Approaches to data scalability

When an app starts and fetches data, there are three steps involved:

  1. Cloud to AppSheet server: the data is fetched from the cloud source (a spreadsheet, database, or API) by the AppSheet server.

  2. AppSheet server to the app: the data is sent from the AppSheet server to the app running in a browser or device.

  3. Persist the data locally on the device/browser. AppSheet apps always download their entire working data set to the device or browser. This allows the apps to work seamlessly when offline, partially disconnected, or on a slow network.

App creators should consider how the app will scale when the data sets become large. The primary motivation is performance, of course. If you are loading large amounts of data your app will be less performant and is more likely to experience "out of memory" errors. A security filter, for example, can reduce the amount of data that AppSheet loads on your behalf.

However, there are other motivations as well. For example, Smartsheet does not allow more than 20,000 rows in a single spreadsheet. Google Sheets limits a spreadsheet to 10 million cells. Apps may need to scale to go past these limits.

There are two kinds of app patterns that can lead to large data sets:

  • Partitionable: Such apps may have a lot of data rows, but each app user only accesses a smaller subset of the rows. For example, an app that maintains timesheets for employees. Each employee only has one timesheet entry per day, but across a large organization, there may be several tens of thousands of employees.
  • Non-partitionable: Such apps require each user to have access to a large data set. For example, an app that keeps a catalog of a million products and wants this entire data set accessible in the mobile app.

Scale partitionable apps

Partitionable apps can scale very effectively. This section identifies the following mechanisms that are used to achieve scale. With these techniques, a properly designed app can even work against data sets that have millions of records.

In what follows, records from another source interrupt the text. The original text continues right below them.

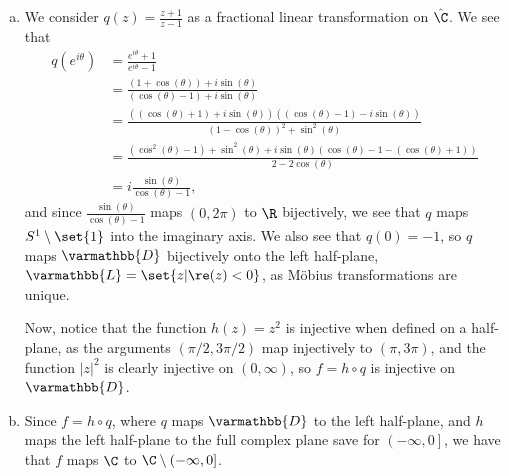 \documentclass[10pt]{mypackage}
\renewcommand*{\mathbb}[1]{\varmathbb{#1}}
\begin{document}
\begin{solution}\hfill
  \begin{enumerate}[(a)]
    \item We consider $q(z) = \frac{z+1}{z-1}$ as a fractional linear transformation on $\hat{\C}$. We see that
      \begin{align*}
        q\left( e^{i\theta} \right) &= \frac{e^{i\theta} + 1}{e^{i\theta} - 1}\\
                                    &= \frac{\left( 1+\cos\left( \theta \right) \right) + i\sin\left( \theta \right)}{\left( \cos\left( \theta \right) - 1 \right) + i\sin\left( \theta \right)}\\
                                    &= \frac{\left( \left( \cos\left( \theta \right) +1 \right) + i\sin\left( \theta \right) \right)\left( \left( \cos\left( \theta \right)-1 \right) - i\sin\left( \theta \right)  \right)}{\left( 1-\cos\left( \theta \right) \right)^2 + \sin^2\left( \theta \right)}\\
                                    &= \frac{\left( \cos^2\left( \theta \right) - 1 \right) + \sin^2\left( \theta \right) + i\sin\left( \theta \right)\left( \cos\left( \theta \right) - 1 - \left( \cos\left( \theta \right) + 1 \right) \right)}{2-2\cos\left( \theta \right)}\\
                                    &= i\frac{\sin\left( \theta \right)}{\cos\left( \theta \right)-1},
      \end{align*}
      and since $\frac{\sin\left( \theta \right)}{\cos\left( \theta \right)-1}$ maps $(0,2\pi) $ to $ \R$ bijectively, we see that $q$ maps $S^{1}\setminus \set{1}$ into the imaginary axis. We also see that $q(0) = -1$, so $q$ maps $\mathbb{D}$ bijectively onto the left half-plane, $ \mathbb{L} = \set{z | \re(z) < 0} $, as Möbius transformations are unique.\newline

      Now, notice that the function $h(z) = z^2$ is injective when defined on a half-plane, as the arguments $\left( \pi/2,3\pi/2 \right)$ map injectively to $\left( \pi,3\pi \right)$, and the function $\left\vert z \right\vert^2$ is clearly injective on $(0,\infty)$, so $f = h\circ q$ is injective on $ \mathbb{D} $.
    \item Since $f = h\circ q$, where $q$ maps $ \mathbb{D} $ to the left half-plane, and $h$ maps the left half-plane to the full complex plane save for $\left( -\infty,0 \right]$, we have that $f$ maps $\C$ to $\C\setminus (-\infty,0]$.
  \end{enumerate}
\end{solution}
\end{document}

  • Scale using security filters: Reduce the amount of data that AppSheet loads on your behalf. The data is filtered after step 1 (Cloud to AppSheet server). For spreadsheet data sources, the entire sheet is fetched to AppSheet and the filtering only reduces the data in steps 2 and 3. For database data sources with simple security filters, the data is filtered during step 1 (Cloud to AppSheet server) at the database. This can lead to very significant performance improvements.
  • Scale using data partitioning: the data is divided into many identical partitions, each with a different subset of the data. Each user gets data from just one specific partition. This technique can be used along with security filters and leads to almost infinite scalability.

Each of these techniques is described in a separate article in this section. The standard recommendations to scale an app are: 

Scale non-partitionable apps

AppSheet apps do not work effectively for the second category (apps not suitable for per-user partitioning). If a lot of data must be available to every user of the app, all of it has to be fetched and moved through all three steps. This will certainly lead to an app that becomes unusably slow as the data set scales.